A Year in the Rearview
Well, hasn’t this just been an incredibly beautiful disaster. This has certainly been a very interesting point in my life, where I am not viewing the past in hindsight because I saw just about everything as I approached it. I have gained and lost enough to keep me balanced, and while the value of each thing I received was never in question, the inevitable consequence was that in order to stay balanced, the value of what I already had required assessment.
I’ll cover the basis first. Gains. I was served what Anton Ego asked for. And I was given it in multitudes, whether I wanted it or not. As should happen, I have never been so certain in who I am, what I stand for and gave myself direction – I found it exactly where I’d left it. I have reaffirmed that I am a hopeless romantic, hard-headed, resolute and more than I will ever give myself credit for. I love, and I do so without regard for myself. I am no longer desiring to be viewed as anything other than I am, even if that means I cannot save what is on the verge of loss, the verge of lost. I found out why the platitudes will never be enough, the reason why unconditional exists and that I do think a lot, and it validated a fact we all know, most people don’t think enough so thinking a lot is not a negative.

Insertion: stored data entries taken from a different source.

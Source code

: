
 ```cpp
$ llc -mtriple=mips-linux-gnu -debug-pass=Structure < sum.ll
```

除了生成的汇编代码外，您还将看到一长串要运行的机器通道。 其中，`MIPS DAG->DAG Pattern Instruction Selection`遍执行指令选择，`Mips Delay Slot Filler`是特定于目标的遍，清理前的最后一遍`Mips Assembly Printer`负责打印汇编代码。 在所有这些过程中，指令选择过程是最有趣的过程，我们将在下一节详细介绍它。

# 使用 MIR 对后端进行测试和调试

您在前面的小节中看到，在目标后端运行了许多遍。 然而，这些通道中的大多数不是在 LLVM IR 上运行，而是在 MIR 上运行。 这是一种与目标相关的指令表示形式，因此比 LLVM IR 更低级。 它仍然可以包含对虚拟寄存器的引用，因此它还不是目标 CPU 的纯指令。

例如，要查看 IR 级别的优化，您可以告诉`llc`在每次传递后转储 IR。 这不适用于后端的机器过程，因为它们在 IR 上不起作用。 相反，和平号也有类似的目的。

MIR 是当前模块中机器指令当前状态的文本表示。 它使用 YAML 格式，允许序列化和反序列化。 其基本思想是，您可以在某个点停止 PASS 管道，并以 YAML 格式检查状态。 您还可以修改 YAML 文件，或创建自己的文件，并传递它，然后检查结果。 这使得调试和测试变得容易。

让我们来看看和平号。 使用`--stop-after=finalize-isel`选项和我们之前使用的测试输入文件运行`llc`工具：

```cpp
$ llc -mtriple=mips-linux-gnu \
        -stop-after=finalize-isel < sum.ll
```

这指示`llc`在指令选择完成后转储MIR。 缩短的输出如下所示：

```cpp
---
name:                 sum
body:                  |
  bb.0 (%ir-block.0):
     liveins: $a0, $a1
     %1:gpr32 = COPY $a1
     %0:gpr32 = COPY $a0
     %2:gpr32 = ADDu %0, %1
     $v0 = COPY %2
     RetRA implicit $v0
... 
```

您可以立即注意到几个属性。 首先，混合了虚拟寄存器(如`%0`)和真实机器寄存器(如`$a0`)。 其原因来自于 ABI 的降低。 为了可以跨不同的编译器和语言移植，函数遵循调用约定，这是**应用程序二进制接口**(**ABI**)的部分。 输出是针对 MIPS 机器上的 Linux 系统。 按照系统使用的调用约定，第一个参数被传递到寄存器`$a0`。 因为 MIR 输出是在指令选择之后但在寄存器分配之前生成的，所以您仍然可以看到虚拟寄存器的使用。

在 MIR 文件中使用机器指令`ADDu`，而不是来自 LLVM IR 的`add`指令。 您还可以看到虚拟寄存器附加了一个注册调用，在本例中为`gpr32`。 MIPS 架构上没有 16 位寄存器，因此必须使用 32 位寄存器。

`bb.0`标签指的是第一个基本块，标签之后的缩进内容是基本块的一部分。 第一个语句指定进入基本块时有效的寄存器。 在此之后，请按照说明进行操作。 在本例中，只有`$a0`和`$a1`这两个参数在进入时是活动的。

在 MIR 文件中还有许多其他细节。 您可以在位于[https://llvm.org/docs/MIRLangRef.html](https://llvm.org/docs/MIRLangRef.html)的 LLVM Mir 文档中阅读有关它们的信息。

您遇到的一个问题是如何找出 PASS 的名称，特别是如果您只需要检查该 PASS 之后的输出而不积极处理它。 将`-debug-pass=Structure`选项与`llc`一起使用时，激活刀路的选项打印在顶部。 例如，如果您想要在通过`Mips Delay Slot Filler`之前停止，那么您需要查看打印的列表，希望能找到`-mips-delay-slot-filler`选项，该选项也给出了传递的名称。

I have lost friends, family and parts of myself that I do not wish to regain because I never let them go. I have moved forward, and have done so with the knowledge that I do not have to hate or even strongly dislike those that have left me behind, they get the hopeless part, take it or leave it. I offer it, and I do so unconditionally. I care, immensely, and will continue to do so whether I’m supposed to exist or not. There will not be fear of change, progress, being wrong or right, or of anything other than not taking a chance nor finding out. There may not always be green grass on the other side or an oasis over the next dune, but I will never find out if I don’t go to see. Experience comes at the expense of time and energy, so I will never regret but I will mourn the losses acquired.
To those I’ve lost: I wish you nothing but the best, truly. I hope that you will find the piece of solace you were searching for, the peace of mind you wish to maintain, and the lightness of soul from unloading burdens. I love you all.

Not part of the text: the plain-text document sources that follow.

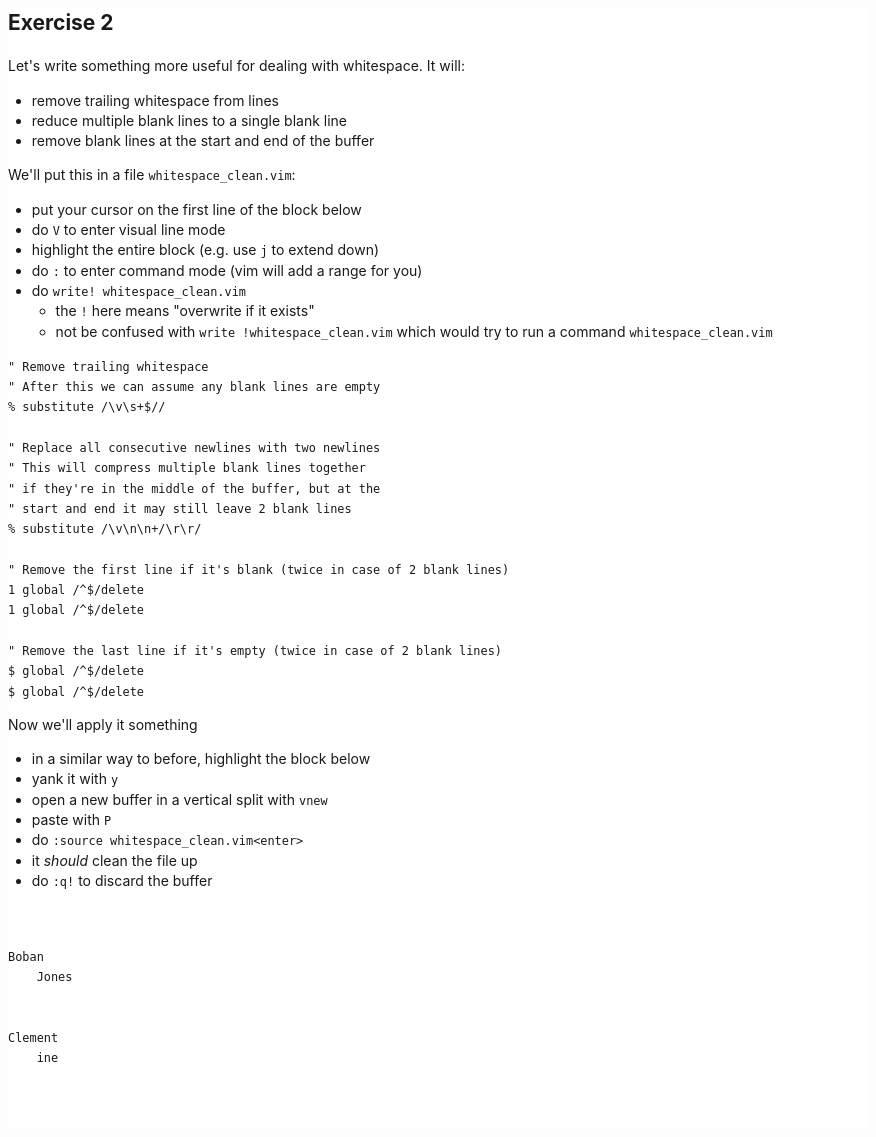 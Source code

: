 ## Exercise 2

Let's write something more useful for dealing with whitespace. It will:

- remove trailing whitespace from lines
- reduce multiple blank lines to a single blank line
- remove blank lines at the start and end of the buffer

We'll put this in a file `whitespace_clean.vim`:

- put your cursor on the first line of the block below
- do `V` to enter visual line mode
- highlight the entire block (e.g. use `j` to extend down)
- do `:` to enter command mode (vim will add a range for you)
- do `write! whitespace_clean.vim`
    - the `!` here means "overwrite if it exists"
    - not be confused with `write !whitespace_clean.vim` which would try to run a command `whitespace_clean.vim`

```vim
" Remove trailing whitespace
" After this we can assume any blank lines are empty
% substitute /\v\s+$//

" Replace all consecutive newlines with two newlines
" This will compress multiple blank lines together
" if they're in the middle of the buffer, but at the
" start and end it may still leave 2 blank lines
% substitute /\v\n\n+/\r\r/

" Remove the first line if it's blank (twice in case of 2 blank lines)
1 global /^$/delete
1 global /^$/delete

" Remove the last line if it's empty (twice in case of 2 blank lines)
$ global /^$/delete
$ global /^$/delete
```

Now we'll apply it something

- in a similar way to before, highlight the block below
- yank it with `y`
- open a new buffer in a vertical split with `vnew`
- paste with `P`
- do `:source whitespace_clean.vim<enter>`
- it _should_ clean the file up
- do `:q!` to discard the buffer

```


Boban
	Jones


Clement
	ine


	
```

To existence: It’s over rated and narrow-minded. It has been a pleasure to watch the expanse occur, the contractions that followed and the epoch that is slowly helping you to cement the knowledge of self you’ve always understood, but never committed to. All jokes aside, it’s been a phenomenal adventure and just because you don’t accept it, or don’t want to hear it, doesn’t mean it was never expressed; that it doesn’t exist. Some people were never meant to sit in a box.
To those I’ve gained: You all are an introspective reminder as to why I will never fear change, if I did, I never would have met you all. It has been a pleasure, warm and delightfully messy matter of happenstance, so thank you.